§ **Requirement**
From the data below, return the exact lines starting at the line containing "### After-chars" and ending at the line containing "Swap adjacent windows: C-w x", both included, and nothing else.

*** Opening of Dataset excerpts ***

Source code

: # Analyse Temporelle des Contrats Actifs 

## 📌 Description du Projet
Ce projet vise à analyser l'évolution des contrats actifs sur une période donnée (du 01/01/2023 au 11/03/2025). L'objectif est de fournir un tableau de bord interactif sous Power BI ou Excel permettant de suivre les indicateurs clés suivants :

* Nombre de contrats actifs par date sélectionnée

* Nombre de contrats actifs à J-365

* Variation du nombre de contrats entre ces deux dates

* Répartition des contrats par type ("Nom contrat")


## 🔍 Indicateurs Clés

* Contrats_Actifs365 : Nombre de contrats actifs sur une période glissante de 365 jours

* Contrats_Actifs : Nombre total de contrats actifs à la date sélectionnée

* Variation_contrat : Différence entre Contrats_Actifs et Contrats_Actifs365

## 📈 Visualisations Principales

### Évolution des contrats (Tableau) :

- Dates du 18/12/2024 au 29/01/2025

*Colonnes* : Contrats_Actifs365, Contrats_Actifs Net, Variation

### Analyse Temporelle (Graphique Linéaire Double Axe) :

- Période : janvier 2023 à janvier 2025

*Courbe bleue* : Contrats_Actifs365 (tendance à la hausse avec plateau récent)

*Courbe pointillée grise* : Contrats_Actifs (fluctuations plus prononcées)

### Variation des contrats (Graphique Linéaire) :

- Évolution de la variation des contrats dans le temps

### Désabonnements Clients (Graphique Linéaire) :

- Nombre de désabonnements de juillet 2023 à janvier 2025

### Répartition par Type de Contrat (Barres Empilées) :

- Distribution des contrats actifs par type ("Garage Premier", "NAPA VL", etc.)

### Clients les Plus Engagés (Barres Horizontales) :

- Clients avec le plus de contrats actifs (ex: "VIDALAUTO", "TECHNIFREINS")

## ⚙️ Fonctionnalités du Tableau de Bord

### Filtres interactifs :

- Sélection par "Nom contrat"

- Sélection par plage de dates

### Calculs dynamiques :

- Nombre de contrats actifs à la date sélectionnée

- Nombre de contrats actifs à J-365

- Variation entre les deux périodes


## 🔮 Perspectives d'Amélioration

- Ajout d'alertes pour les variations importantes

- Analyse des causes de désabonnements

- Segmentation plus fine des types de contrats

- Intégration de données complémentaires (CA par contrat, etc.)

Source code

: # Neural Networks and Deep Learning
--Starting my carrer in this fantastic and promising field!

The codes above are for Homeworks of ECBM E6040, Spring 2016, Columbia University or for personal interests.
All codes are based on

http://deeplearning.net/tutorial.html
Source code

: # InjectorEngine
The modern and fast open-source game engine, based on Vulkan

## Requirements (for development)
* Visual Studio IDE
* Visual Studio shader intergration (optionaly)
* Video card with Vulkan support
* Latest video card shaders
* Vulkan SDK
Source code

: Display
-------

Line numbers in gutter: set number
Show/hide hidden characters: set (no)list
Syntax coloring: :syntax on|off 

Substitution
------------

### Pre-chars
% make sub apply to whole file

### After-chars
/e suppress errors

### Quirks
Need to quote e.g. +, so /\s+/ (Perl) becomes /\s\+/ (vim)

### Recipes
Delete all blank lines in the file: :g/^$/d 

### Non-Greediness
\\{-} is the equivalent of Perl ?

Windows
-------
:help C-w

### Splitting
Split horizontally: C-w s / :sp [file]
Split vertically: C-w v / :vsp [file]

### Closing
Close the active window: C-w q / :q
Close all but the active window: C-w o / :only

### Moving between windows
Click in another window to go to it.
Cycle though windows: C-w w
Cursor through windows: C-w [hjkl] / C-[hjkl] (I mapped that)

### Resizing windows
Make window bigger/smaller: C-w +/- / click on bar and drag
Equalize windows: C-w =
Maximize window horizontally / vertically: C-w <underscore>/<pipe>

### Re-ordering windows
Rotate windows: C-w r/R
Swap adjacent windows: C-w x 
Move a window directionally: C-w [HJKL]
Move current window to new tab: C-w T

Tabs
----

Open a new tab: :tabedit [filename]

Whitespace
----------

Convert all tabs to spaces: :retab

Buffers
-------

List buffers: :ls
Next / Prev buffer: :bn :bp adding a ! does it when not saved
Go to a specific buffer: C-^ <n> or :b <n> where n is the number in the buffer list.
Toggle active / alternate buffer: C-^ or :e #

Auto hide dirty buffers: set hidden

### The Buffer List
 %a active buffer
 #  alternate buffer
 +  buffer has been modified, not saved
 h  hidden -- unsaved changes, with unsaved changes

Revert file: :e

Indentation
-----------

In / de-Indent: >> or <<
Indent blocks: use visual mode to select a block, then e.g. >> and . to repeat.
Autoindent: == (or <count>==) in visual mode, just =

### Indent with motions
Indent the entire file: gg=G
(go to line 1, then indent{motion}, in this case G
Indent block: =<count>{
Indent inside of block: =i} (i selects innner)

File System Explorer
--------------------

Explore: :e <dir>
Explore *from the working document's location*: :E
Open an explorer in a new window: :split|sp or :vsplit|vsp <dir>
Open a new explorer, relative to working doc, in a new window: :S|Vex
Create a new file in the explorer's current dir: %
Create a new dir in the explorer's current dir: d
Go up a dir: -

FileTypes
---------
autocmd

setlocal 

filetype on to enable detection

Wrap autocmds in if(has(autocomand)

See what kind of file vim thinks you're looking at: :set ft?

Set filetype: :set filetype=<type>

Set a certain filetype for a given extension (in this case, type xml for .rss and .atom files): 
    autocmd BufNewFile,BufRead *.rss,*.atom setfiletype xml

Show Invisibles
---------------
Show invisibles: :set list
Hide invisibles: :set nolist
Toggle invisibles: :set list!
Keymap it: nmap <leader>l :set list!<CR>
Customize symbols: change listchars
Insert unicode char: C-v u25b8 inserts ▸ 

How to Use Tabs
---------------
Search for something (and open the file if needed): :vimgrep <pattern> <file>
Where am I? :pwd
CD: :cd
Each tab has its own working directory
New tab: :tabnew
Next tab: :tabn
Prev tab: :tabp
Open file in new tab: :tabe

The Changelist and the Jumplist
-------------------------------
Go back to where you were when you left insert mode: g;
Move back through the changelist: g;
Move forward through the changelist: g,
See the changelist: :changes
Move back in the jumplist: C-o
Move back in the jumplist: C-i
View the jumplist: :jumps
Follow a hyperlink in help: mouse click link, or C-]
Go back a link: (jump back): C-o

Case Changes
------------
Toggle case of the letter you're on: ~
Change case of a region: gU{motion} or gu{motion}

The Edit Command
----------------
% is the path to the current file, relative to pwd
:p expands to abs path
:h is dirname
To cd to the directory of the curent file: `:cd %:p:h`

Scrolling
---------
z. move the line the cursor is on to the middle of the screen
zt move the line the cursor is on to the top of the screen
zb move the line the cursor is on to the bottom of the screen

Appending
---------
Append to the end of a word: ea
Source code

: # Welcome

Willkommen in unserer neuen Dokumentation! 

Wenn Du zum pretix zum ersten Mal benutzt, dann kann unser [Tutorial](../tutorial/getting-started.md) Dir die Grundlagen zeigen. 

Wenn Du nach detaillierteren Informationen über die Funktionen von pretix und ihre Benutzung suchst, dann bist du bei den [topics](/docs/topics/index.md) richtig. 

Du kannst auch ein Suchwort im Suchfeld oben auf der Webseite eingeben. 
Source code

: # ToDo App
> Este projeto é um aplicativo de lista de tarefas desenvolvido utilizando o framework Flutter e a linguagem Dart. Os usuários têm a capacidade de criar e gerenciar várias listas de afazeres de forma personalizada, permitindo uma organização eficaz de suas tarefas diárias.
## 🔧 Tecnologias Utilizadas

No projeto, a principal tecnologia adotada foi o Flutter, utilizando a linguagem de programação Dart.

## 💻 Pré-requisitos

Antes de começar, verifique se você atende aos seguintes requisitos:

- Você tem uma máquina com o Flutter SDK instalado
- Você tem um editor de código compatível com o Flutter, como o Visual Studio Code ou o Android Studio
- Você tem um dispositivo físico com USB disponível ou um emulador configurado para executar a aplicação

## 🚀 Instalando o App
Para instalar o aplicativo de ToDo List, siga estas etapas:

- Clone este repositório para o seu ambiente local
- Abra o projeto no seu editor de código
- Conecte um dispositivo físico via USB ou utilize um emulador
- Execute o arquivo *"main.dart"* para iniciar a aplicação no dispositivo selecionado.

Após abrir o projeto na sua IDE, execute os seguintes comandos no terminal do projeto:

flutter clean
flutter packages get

*** Close of Dataset excerpts ***

§ **Answer to this task**
### After-chars
/e suppress errors

### Quirks
Need to quote e.g. +, so /\s+/ (Perl) becomes /\s\+/ (vim)

### Recipes
Delete all blank lines in the file: :g/^$/d 

### Non-Greediness
\\{-} is the equivalent of Perl ?

Windows
-------
:help C-w

### Splitting
Split horizontally: C-w s / :sp [file]
Split vertically: C-w v / :vsp [file]

### Closing
Close the active window: C-w q / :q
Close all but the active window: C-w o / :only

### Moving between windows
Click in another window to go to it.
Cycle though windows: C-w w
Cursor through windows: C-w [hjkl] / C-[hjkl] (I mapped that)

### Resizing windows
Make window bigger/smaller: C-w +/- / click on bar and drag
Equalize windows: C-w =
Maximize window horizontally / vertically: C-w <underscore>/<pipe>

### Re-ordering windows
Rotate windows: C-w r/R
Swap adjacent windows: C-w x 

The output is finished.